▸ **Task description**
The answer must be every line of the records below that contains the word "Asie".

▸ **Exercise data**
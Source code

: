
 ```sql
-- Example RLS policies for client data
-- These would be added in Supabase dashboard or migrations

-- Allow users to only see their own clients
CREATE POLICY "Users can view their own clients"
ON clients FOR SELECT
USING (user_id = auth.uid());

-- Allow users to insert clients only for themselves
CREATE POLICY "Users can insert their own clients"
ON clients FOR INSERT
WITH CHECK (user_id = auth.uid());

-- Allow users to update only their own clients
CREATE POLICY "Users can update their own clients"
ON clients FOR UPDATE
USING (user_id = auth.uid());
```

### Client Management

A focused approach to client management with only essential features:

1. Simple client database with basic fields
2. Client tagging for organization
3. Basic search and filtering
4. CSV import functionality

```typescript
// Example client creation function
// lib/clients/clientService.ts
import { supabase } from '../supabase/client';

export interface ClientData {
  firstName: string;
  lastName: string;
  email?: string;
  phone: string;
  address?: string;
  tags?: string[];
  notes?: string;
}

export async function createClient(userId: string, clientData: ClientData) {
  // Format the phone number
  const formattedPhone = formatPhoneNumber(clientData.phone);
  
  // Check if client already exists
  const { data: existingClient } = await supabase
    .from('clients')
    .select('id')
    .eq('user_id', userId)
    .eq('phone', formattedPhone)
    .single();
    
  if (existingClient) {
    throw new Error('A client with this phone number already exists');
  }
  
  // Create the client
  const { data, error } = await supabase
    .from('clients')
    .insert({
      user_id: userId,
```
* * *
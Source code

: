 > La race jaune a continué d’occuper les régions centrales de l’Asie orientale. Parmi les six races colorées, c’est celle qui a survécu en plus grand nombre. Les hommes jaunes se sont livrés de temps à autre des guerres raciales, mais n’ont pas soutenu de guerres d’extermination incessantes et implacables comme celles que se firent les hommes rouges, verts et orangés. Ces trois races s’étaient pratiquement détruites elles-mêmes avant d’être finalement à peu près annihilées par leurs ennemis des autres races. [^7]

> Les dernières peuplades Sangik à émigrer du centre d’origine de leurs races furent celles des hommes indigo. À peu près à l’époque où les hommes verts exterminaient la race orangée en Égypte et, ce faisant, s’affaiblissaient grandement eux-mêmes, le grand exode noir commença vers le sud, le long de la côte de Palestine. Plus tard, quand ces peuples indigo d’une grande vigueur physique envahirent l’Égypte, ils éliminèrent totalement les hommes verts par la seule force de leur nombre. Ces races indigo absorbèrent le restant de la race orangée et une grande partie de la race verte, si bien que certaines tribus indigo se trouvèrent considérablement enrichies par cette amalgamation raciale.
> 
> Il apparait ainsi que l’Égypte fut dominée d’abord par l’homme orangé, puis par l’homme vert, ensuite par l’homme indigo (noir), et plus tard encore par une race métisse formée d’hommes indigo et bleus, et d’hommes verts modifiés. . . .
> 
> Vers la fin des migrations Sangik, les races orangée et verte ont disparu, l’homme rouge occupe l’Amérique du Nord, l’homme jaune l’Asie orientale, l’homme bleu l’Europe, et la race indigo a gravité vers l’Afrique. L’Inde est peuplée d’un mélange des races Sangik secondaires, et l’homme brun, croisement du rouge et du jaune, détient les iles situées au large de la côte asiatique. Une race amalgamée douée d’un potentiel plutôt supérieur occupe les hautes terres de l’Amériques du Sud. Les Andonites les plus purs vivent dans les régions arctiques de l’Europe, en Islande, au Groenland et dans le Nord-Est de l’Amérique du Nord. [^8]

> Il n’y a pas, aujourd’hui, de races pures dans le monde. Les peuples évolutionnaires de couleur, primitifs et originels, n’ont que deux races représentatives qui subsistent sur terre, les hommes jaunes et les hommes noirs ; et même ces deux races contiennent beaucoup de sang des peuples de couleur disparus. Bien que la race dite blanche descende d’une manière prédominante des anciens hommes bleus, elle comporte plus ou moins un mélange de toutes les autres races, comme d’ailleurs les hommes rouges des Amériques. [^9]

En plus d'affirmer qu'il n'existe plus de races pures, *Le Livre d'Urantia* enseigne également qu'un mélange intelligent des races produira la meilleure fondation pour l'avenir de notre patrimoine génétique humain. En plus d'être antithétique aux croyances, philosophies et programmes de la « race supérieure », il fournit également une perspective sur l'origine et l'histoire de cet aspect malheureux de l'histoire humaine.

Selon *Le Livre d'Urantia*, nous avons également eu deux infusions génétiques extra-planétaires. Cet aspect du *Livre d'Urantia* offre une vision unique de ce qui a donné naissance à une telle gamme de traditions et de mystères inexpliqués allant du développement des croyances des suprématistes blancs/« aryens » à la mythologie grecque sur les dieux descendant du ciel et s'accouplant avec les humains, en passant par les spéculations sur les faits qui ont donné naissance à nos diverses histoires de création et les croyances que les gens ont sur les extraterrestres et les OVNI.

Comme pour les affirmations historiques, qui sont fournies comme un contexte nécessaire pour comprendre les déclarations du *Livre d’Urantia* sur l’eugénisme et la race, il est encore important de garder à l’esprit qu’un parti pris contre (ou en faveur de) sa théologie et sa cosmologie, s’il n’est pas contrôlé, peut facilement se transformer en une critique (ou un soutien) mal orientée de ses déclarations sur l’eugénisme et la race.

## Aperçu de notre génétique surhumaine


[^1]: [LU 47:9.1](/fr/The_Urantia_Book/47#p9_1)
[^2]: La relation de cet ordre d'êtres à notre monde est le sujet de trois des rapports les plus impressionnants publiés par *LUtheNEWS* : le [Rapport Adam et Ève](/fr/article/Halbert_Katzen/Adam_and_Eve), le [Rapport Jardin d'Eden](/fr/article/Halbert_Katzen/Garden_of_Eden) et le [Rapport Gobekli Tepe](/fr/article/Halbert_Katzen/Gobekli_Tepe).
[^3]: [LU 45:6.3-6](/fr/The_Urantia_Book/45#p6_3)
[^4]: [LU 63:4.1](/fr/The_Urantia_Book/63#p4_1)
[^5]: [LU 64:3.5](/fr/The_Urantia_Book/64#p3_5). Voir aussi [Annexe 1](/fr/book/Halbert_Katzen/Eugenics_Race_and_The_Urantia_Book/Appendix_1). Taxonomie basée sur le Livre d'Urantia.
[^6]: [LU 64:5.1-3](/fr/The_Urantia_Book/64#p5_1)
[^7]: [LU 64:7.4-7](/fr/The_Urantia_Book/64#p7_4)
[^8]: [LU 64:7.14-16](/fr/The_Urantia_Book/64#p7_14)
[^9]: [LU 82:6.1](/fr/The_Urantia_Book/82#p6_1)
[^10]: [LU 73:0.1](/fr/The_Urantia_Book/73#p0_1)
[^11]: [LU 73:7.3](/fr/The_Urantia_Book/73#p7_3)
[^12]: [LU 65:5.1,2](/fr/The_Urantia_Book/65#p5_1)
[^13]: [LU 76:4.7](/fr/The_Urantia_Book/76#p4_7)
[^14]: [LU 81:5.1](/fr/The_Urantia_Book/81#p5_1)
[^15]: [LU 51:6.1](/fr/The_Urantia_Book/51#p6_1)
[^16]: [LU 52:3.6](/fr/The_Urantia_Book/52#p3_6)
* * *
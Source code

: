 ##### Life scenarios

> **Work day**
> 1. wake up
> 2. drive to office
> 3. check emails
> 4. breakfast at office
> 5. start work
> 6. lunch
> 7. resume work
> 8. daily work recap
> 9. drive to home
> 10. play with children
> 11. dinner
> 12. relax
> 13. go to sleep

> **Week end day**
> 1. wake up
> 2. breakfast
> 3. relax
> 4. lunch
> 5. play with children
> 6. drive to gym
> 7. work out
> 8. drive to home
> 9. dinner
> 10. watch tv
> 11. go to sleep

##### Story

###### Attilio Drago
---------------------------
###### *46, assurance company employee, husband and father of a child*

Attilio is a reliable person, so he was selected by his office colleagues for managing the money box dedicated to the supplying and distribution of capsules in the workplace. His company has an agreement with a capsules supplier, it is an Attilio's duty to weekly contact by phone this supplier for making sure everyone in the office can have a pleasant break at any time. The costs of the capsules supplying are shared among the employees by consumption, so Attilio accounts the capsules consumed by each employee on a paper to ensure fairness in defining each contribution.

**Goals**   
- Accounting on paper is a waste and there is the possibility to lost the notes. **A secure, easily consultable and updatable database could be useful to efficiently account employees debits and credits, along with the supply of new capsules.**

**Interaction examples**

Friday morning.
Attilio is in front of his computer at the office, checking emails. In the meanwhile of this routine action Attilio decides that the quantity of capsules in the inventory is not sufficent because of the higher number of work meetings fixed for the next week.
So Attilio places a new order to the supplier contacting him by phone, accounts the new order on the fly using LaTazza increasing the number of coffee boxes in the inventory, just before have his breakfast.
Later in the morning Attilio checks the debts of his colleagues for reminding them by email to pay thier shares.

▸ **Response to the task**
: > La race jaune a continué d’occuper les régions centrales de l’Asie orientale. Parmi les six races colorées, c’est celle qui a survécu en plus grand nombre. Les hommes jaunes se sont livrés de temps à autre des guerres raciales, mais n’ont pas soutenu de guerres d’extermination incessantes et implacables comme celles que se firent les hommes rouges, verts et orangés. Ces trois races s’étaient pratiquement détruites elles-mêmes avant d’être finalement à peu près annihilées par leurs ennemis des autres races. [^7]
> Vers la fin des migrations Sangik, les races orangée et verte ont disparu, l’homme rouge occupe l’Amérique du Nord, l’homme jaune l’Asie orientale, l’homme bleu l’Europe, et la race indigo a gravité vers l’Afrique. L’Inde est peuplée d’un mélange des races Sangik secondaires, et l’homme brun, croisement du rouge et du jaune, détient les iles situées au large de la côte asiatique. Une race amalgamée douée d’un potentiel plutôt supérieur occupe les hautes terres de l’Amériques du Sud. Les Andonites les plus purs vivent dans les régions arctiques de l’Europe, en Islande, au Groenland et dans le Nord-Est de l’Amérique du Nord. [^8]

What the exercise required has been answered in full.